Finding a captivating new mystery series is such a thrill — which is why I was so delighted to discover of A Spark of Death, the first novel in a new series by my fellow Poisoned Pen author Bernadette Pajer. Set in turn-of-the-twentieth-century Seattle, A Spark of Death features an appealing protagonist, Dr. Benjamin Bradshaw, an engineering professor accused of murdering his pompous colleague in a electrified metal contraption (think Dr. Frankenstein’s lab crossed with a birdcage).
Full disclosure: I'm married to an engineer. I find wire and metal contraptions that could kill people in my garage all the time. So I readily identified with this set-up, and with this protagonist. And I found both fascinating.
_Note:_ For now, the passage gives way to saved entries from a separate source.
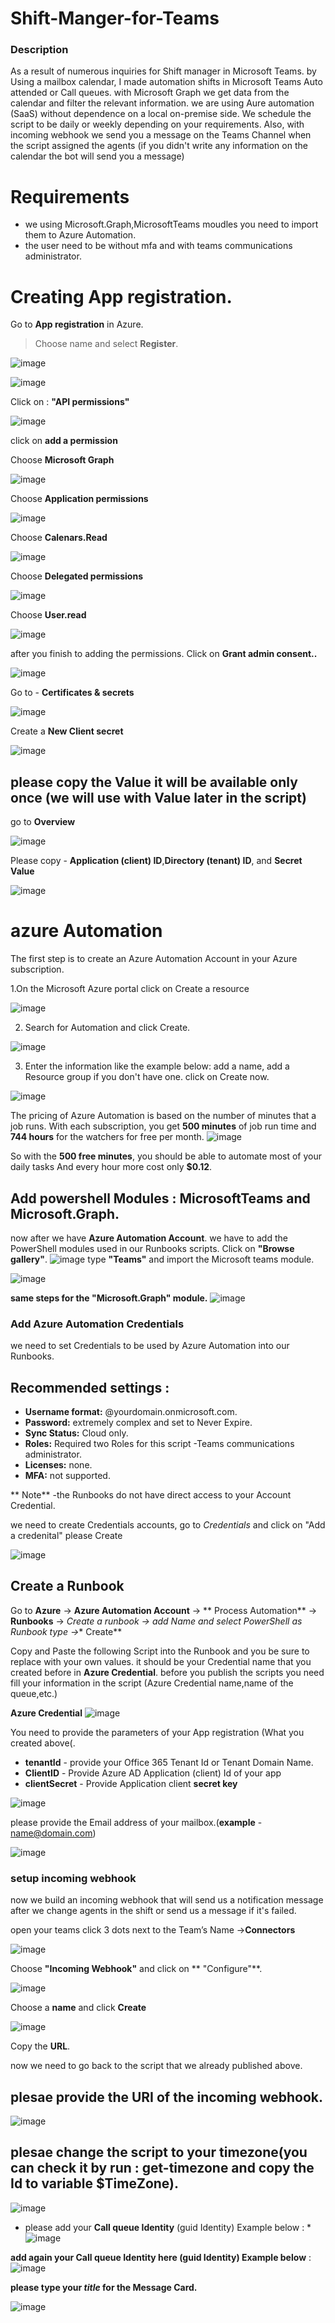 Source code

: # Shift-Manger-for-Teams
### Description

As a result of numerous inquiries for Shift manager in Microsoft Teams. by Using a mailbox calendar, I made automation shifts in Microsoft Teams Auto attended or Call queues.
with Microsoft Graph we get data from the calendar and filter the relevant information. we are using Aure automation (SaaS) without dependence on a local on-premise side.
We schedule the script to be daily or weekly depending on your requirements.
Also, with incoming webhook we send you a message on the Teams Channel when the script assigned the agents (if you didn't write any information on the calendar the bot will send you a message)



# Requirements
* we using Microsoft.Graph,MicrosoftTeams moudles you need to import them to Azure Automation.
* the user need to be without mfa and with teams communications administrator.


# Creating App registration.

Go to **App registration** in Azure. 
>Choose name and select **Register**.

![image](https://user-images.githubusercontent.com/55660350/202478020-c38e1743-d4d2-4955-b5ad-57655bfeede6.png)

![image](https://user-images.githubusercontent.com/55660350/202477598-b1498f1c-dea9-4ffe-b023-f7fe6c9c5c82.png)

Click on : **"API permissions"** 

![image](https://user-images.githubusercontent.com/55660350/202478758-55454083-836b-4c94-a3f3-19d01b91db44.png)

  click on **add a permission**
  
 Choose **Microsoft Graph** 
 
  ![image](https://user-images.githubusercontent.com/55660350/202479493-280dbbc9-3ea4-4b3e-8df2-47c04520590f.png)

Choose **Application permissions**

![image](https://user-images.githubusercontent.com/55660350/202479721-dcbc9e5e-0cf0-4813-813f-8c7261455630.png)

Choose **Calenars.Read**

![image](https://user-images.githubusercontent.com/55660350/202479888-122ec880-6717-4c55-b208-b5811740849f.png)

Choose **Delegated permissions**

![image](https://user-images.githubusercontent.com/55660350/202482470-464f4fa5-300c-4aea-bfba-bbc67a1dcd7f.png)

Choose **User.read**

![image](https://user-images.githubusercontent.com/55660350/202483050-a1835f2f-698d-43f7-abf8-184b8dafffe5.png)

after you finish to adding the permissions.
Click on **Grant admin consent..**

![image](https://user-images.githubusercontent.com/55660350/202483532-b2da338f-1fb1-4f8c-b7d0-8625262d58e3.png)

Go to - **Certificates & secrets**

![image](https://user-images.githubusercontent.com/55660350/202484534-41a19dc2-70b6-45f5-9990-f965ee747612.png)

Create a **New Client secret**

![image](https://user-images.githubusercontent.com/55660350/202484968-548df1a7-8aff-4287-8c62-2a64af2d23e8.png)

## please copy the Value it will be available only once (we will use with Value later in the script)

go to **Overview**

![image](https://user-images.githubusercontent.com/55660350/202486451-1407ab38-323c-46f0-af9e-a500d416da3c.png)

Please copy - **Application (client) ID**,**Directory (tenant) ID**, and **Secret Value** 

![image](https://user-images.githubusercontent.com/55660350/202487067-ba32134c-8731-4e14-8d78-9783f539e063.png)

# azure Automation 
The first step is to create an Azure Automation Account in your Azure subscription.

1.On the Microsoft Azure portal click on Create a resource

![image](https://user-images.githubusercontent.com/55660350/203351247-b649ccea-e698-41e8-b0b3-d1b19c5802ee.png)

2. Search for Automation and click Create.

![image](https://user-images.githubusercontent.com/55660350/203352401-b1983ce6-7b15-4847-8124-2bcac0235d6b.png)

3. Enter the information like the example below: add a name, add a Resource group if you don't have one. click on Create now.

![image](https://user-images.githubusercontent.com/55660350/203352462-58eaf932-628e-48a6-9e6d-d74510a6334e.png)

The pricing of Azure Automation is based on the number of minutes that a job runs. With each subscription, you get **500 minutes** of job run time and **744 hours** for the watchers for free per month.
![image](https://user-images.githubusercontent.com/55660350/203352965-a2a3b4ec-8f78-48d7-b300-c8bff7b7d3d8.png)

So with the **500 free minutes**, you should be able to automate most of your daily tasks And every hour more cost only **$0.12**.

## Add powershell Modules : MicrosoftTeams and Microsoft.Graph. 

now after we have **Azure Automation Account**.
we have to add the PowerShell modules used in our Runbooks scripts.
Click on **"Browse gallery"**.
![image](https://user-images.githubusercontent.com/55660350/203353935-dc61d9b6-eb64-4151-a4c3-f3933dd1597d.png)
type **"Teams"** and import the Microsoft teams module.

![image](https://user-images.githubusercontent.com/55660350/203354049-af11f390-a7d3-47e4-89de-374853e00731.png)

 **same steps for the "Microsoft.Graph" module.**
![image](https://user-images.githubusercontent.com/55660350/204786392-66a28595-8b55-4d55-b93d-833fa40ca661.png)



### Add Azure Automation Credentials
we need to set Credentials to be used by Azure Automation into our Runbooks.

## Recommended settings :
* **Username format:** @yourdomain.onmicrosoft.com.
* **Password:** extremely complex and set to Never Expire.
* **Sync Status:** Cloud only.
* **Roles:** Required two Roles for this script -Teams communications administrator.
* **Licenses:** none.
* **MFA:** not supported.


** Note** -the Runbooks do not have direct access to your Account Credential.

 we need to create Credentials accounts, go to *Credentials* and click on "Add a credenital"
 please Create 

![image](https://user-images.githubusercontent.com/55660350/204748821-4b2b4dc0-a218-4eec-8fc2-c634d68d2f9d.png)

## Create a Runbook

Go to **Azure** -> **Azure Automation Account** -> ** Process Automation** -> **Runbooks** -> **Create a runbook* -> add Name and select PowerShell as Runbook type ->** Create**

Copy and Paste the following Script into the Runbook and you be sure to replace **<AzureAutomationCredential>** with your own values.
it should be your Credential name that you created before in **Azure Credential**.
before you publish the scripts you need fill your information in the script (Azure Credential name,name of the queue,etc.) 
  
 **Azure Credential**
![image](https://user-images.githubusercontent.com/55660350/204783866-61a4c688-777b-4684-acdb-9108d1038f19.png)
  
You need to provide the parameters of your App registration (What you created above(.
  
  * **tenantId** - provide your Office 365 Tenant Id or Tenant Domain Name.
  * **ClientID** - Provide Azure AD Application (client) Id of your app
  * **clientSecret** - Provide Application client **secret key**
  
  ![image](https://user-images.githubusercontent.com/55660350/204787533-26229f1b-d594-4a83-b1da-b9ebde1021c8.png)

  please provide the Email address of your mailbox.(**example** - name@domain.com)
  
  ![image](https://user-images.githubusercontent.com/55660350/204800353-d06f71a5-5a47-4094-8477-faf3a2095a3a.png)

 ### setup incoming webhook

now we build an incoming webhook that will send us a notification message after we change agents in the shift or send us a message if it's failed.
  

open your teams click 3 dots next to the Team’s Name ->**Connectors**  

![image](https://user-images.githubusercontent.com/55660350/204803340-78290d46-46f6-4fb9-b2a2-65c4dd87c568.png)
  
  Choose **"Incoming Webhook"** and click on ** "Configure"**.
  
  ![image](https://user-images.githubusercontent.com/55660350/204803413-c56acfa8-3dab-4091-9fcc-c950a696c830.png)

Choose a **name** and click **Create**
  
 ![image](https://user-images.githubusercontent.com/55660350/204803522-c35e695e-a43f-4752-91ad-aea92884f167.png)
 
Copy the **URL**.
  
  now we need to go back to the script that we already published above.
  
  ## plesae provide the URI of the incoming webhook.

![image](https://user-images.githubusercontent.com/55660350/204804075-a863ed34-5c0a-4f63-b923-88138491ec7a.png)

## **plesae change the script to your timezone(you can check it by run : get-timezone and copy the Id to variable $TimeZone).**

![image](https://user-images.githubusercontent.com/55660350/206155110-c79f4c30-f405-4bd0-a9a7-3edbede99eac.png)

 * please add your **Call queue Identity** (guid Identity) Example below : *
  ![image](https://user-images.githubusercontent.com/55660350/204804915-835bcceb-6381-415d-be46-2eb4bc054ee1.png)

 **add again your Call queue Identity here (guid Identity) Example below** :
![image](https://user-images.githubusercontent.com/55660350/204805078-4a0c84d1-b9e6-45ee-92a4-e5d50894cc88.png)
  
 **please type your *title* for the Message Card.**
  
  ![image](https://user-images.githubusercontent.com/55660350/205995985-b13ac008-4b85-4942-a769-116602bc70fd.png)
This book satisfied on many levels. The mystery was impeccably structured, the setting expertly rendered, and the story irresistibly involving (the science was cool too, especially the details of what was then the cutting edge potential of electric current). It’s the main character who had me hooked, however — I enjoyed every minute I spent with Professor Bradshaw. He's smart and funny and achingly likable, a man of reason tending a broken heart and a tragic past. I enjoyed watching him come into his sleuthiness, finding a spark of life from an unforeseen tragedy as he applied logic, science, and an empathetic decency in his search for a killer. The secondary characters made a fine suspect pool, but more importantly, they provided the context of Bradshaw's life, adding emotional texture to his existence. Scenes from his family life, from his professional life, and from his increasingly dangerous investigative life wove an intricate tapestry of emotional yearning and intellectual curiosity, with the Professor at the center.
I enjoyed every minute I spent in this book. It's an excellent beginning to what is sure to be a top-notch series, and I can't wait until Professor Bradshaw gets his next chance to practice electrical forensics.
Recommended beverage: a nice milk punch, or perhaps some sherry served in your grandmother's cut crystal cordial glasses. Something smooth and pleasant that will nonetheless leave you with a hearty glow. Sip it slow.